→ **WHAT YOU NEED TO DO**: In how many lines of the listing does the word "Mikołaj" appear? Reply with the number only.

===== DATASET =====

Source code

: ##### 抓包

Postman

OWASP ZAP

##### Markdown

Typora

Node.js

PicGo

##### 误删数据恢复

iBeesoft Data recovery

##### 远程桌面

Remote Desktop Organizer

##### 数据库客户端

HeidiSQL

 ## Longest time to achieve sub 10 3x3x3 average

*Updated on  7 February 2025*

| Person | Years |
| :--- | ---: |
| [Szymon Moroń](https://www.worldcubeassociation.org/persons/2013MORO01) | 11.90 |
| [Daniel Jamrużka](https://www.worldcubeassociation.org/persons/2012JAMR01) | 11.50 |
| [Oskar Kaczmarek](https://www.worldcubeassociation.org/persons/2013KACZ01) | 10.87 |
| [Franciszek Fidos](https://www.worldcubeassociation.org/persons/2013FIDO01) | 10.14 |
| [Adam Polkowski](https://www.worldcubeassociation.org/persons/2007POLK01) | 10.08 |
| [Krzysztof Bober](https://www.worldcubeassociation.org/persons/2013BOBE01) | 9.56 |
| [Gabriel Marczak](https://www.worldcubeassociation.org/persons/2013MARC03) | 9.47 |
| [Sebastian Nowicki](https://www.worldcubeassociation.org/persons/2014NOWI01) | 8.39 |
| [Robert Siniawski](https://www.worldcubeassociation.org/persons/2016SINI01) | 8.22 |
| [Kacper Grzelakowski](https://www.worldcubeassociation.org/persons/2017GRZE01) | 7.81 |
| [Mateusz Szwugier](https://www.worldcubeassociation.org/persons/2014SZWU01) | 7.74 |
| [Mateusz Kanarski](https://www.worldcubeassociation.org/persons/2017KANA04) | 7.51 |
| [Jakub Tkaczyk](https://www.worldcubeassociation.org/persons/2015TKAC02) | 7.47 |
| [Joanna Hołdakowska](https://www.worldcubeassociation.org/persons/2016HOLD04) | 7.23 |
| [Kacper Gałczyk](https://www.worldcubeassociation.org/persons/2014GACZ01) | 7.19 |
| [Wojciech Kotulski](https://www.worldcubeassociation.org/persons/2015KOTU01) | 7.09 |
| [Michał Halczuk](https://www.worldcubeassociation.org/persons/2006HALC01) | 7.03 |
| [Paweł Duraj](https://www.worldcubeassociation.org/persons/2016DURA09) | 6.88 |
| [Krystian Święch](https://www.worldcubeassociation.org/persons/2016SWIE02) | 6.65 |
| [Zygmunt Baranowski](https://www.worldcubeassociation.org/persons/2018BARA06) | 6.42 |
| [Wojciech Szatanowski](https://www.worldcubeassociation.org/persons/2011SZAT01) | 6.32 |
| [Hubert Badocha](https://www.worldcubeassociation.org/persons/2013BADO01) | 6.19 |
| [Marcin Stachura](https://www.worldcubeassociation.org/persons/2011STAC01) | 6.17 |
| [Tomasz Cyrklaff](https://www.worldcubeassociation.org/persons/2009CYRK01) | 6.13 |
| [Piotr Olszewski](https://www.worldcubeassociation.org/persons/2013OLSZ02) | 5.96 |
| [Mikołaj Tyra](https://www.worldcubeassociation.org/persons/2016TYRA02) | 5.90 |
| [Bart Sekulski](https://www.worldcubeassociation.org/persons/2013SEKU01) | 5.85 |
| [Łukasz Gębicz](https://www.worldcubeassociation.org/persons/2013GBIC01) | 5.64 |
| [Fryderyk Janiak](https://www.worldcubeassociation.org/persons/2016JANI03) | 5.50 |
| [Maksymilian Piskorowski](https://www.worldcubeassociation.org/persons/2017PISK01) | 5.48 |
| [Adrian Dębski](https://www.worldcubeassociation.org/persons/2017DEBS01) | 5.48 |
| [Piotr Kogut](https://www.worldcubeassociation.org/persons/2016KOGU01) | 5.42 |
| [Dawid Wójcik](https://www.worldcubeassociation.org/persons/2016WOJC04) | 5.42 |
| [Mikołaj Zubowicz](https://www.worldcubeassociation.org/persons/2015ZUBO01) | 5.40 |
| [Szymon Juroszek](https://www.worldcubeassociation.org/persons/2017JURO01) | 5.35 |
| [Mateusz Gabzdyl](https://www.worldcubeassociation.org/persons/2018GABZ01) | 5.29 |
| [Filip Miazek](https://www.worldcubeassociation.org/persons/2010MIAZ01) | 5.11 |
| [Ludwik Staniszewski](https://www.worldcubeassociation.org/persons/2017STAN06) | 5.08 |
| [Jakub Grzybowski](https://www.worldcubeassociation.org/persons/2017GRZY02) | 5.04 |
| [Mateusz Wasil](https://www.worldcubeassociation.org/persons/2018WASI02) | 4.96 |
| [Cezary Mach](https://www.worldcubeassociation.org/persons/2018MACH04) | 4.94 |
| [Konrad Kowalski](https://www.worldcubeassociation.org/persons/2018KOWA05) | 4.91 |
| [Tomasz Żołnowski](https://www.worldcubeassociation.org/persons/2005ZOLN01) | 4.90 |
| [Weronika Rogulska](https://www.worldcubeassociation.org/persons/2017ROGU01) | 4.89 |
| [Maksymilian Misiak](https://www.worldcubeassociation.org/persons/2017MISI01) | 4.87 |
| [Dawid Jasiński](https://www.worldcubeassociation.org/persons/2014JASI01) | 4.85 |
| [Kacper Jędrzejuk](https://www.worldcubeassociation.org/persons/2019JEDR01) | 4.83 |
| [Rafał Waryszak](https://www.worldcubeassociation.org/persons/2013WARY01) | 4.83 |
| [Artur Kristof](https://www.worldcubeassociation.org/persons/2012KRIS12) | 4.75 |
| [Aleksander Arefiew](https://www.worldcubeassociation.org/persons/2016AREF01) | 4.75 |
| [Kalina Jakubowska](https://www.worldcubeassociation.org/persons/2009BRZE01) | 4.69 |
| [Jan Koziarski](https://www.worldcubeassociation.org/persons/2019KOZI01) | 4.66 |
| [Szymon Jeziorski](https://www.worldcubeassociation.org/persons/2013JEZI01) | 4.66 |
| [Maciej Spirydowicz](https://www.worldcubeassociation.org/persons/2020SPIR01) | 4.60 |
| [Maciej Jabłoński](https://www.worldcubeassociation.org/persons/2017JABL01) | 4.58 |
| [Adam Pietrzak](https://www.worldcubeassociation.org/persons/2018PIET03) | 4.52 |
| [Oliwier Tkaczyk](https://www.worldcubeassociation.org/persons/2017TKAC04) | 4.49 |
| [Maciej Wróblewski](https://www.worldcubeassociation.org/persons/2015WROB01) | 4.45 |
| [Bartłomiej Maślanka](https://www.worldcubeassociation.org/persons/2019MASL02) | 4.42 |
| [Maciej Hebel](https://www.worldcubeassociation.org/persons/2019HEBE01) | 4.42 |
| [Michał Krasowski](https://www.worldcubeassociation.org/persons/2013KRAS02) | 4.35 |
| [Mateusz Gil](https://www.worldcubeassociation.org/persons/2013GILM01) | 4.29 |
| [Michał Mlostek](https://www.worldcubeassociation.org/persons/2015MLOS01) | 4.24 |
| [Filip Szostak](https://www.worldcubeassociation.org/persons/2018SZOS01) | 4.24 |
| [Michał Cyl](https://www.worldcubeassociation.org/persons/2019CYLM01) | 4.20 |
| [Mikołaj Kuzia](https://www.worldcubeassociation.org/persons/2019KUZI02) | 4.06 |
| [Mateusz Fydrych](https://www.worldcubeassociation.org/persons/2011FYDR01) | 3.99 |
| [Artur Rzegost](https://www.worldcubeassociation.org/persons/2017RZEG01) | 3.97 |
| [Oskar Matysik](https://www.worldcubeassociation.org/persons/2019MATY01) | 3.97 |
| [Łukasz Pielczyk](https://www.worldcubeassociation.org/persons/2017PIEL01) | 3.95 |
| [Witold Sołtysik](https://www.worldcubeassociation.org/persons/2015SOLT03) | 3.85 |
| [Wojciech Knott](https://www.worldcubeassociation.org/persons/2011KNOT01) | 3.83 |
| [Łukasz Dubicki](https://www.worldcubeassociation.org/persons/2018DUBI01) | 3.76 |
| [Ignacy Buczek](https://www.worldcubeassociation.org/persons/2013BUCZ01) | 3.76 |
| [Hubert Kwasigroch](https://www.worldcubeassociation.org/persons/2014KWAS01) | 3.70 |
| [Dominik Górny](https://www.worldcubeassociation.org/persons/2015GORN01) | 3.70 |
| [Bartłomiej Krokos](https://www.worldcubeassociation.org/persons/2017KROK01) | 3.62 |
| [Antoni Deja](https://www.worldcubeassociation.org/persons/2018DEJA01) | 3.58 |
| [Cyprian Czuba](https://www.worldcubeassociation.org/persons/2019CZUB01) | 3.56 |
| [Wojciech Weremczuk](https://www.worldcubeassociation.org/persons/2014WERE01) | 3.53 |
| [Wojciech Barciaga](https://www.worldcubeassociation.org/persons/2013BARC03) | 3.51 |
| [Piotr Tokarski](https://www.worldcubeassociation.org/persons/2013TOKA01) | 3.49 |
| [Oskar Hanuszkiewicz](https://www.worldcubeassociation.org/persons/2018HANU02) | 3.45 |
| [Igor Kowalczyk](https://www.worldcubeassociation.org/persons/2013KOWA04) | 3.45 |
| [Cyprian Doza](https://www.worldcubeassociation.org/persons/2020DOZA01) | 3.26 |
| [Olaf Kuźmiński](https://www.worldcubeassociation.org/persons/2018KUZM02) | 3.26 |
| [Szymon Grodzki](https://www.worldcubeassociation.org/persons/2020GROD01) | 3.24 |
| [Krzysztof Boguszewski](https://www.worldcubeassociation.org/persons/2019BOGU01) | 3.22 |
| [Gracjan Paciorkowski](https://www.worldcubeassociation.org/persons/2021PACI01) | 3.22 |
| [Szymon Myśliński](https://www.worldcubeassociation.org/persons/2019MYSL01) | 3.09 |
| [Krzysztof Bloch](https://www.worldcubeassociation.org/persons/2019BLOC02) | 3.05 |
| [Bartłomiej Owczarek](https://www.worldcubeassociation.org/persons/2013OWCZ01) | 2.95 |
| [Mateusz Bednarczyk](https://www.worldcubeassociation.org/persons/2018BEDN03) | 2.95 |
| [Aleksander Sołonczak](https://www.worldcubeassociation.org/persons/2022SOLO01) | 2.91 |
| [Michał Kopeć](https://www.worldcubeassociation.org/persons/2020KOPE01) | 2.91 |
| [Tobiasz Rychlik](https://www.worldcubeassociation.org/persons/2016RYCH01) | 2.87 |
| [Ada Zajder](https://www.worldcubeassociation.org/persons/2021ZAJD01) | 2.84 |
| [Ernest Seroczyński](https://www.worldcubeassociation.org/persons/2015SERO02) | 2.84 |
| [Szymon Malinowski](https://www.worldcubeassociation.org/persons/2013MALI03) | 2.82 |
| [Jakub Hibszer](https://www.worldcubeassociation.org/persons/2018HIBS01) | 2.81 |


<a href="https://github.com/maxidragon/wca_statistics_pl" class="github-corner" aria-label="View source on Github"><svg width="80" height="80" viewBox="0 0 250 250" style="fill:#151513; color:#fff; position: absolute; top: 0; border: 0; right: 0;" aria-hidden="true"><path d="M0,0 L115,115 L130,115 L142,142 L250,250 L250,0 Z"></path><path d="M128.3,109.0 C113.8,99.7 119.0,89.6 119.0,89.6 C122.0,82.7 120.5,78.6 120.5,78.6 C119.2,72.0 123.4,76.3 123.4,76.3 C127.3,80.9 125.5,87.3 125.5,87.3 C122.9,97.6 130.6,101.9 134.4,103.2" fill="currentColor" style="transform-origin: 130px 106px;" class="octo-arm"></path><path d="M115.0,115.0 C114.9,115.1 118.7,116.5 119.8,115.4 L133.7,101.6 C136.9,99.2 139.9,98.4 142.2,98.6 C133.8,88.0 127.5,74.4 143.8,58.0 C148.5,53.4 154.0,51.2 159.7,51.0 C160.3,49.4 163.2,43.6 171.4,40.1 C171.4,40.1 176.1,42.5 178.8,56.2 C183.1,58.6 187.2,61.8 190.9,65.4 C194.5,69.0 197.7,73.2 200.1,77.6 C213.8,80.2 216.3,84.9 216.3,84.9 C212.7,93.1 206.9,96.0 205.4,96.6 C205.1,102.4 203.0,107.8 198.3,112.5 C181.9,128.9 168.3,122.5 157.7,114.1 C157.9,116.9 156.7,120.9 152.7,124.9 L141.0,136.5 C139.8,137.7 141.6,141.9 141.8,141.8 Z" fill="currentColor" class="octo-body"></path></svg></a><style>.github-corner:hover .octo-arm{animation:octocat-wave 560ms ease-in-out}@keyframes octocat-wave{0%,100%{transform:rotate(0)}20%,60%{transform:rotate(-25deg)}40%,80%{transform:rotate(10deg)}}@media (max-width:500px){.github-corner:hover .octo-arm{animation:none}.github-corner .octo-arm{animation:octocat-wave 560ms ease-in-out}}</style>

=====

→ **EXPECTED OUTPUT**: 3